1945年(昭和20年)8月19日、敗戦を中隊長(陸軍中尉)として迎えての4日後、応召先のマレー半島ジョホールバルの連隊本部玄関前で上官である連隊長・中条豊馬陸軍大佐を射殺。その数分後に同じピストルをこめかみに当てて自決を遂げた。その時、左手に握り締めていたものは、「日本のため奸賊を斬り皇国日本の捨石となる」という文意の遺歌を書いた一枚の葉書だったといわれる。

鳥越春時副官の記憶によると、中条豊馬大佐は、「敗戦の責任を天皇に帰し、皇軍の前途を誹謗し、日本精神の壊滅を説いた」という。

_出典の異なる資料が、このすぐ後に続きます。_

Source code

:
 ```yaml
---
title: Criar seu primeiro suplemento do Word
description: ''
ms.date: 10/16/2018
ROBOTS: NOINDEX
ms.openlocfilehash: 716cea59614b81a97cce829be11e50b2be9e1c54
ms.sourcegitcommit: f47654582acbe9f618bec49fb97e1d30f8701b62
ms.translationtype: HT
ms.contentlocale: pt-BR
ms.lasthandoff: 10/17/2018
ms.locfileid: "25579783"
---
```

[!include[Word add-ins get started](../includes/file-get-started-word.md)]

蓮田はその集会の直後、くずれて膝を床につき、両腕で大隊長・秋岡隆穂大尉の足を抱き、「大尉長殿!無念であります」と哭泣したという。

鳥越副官は日頃、中条へ来る郵便物が金某という宛名で来ることを不審に思っていた。

しかも中条大佐の出身地が対馬であったことから、朝鮮から渡って来て中条家の養子になった人物ではないかと推理していたという。

また、中条は前線の視察も、現地人出迎者の応対が慇懃であったという。

しかし、松本健一による遺族への直接取材によると、中条豊馬は中条家に婿入りしたのは事実だが、元の姓は「金」ではなく、「陳」であるという。

養子になる以前の名は「陳豊馬」で、大分県宇佐郡の出身で、朝鮮出身ではないという。

千坂恭二は、蓮田の自決は突発的な偶然事であり、むしろ第一次応召と第二次応召の間に著された鴨長明論に、蓮田のありえたかもしれない「戦後」を先行的に見ることが出来ると言う。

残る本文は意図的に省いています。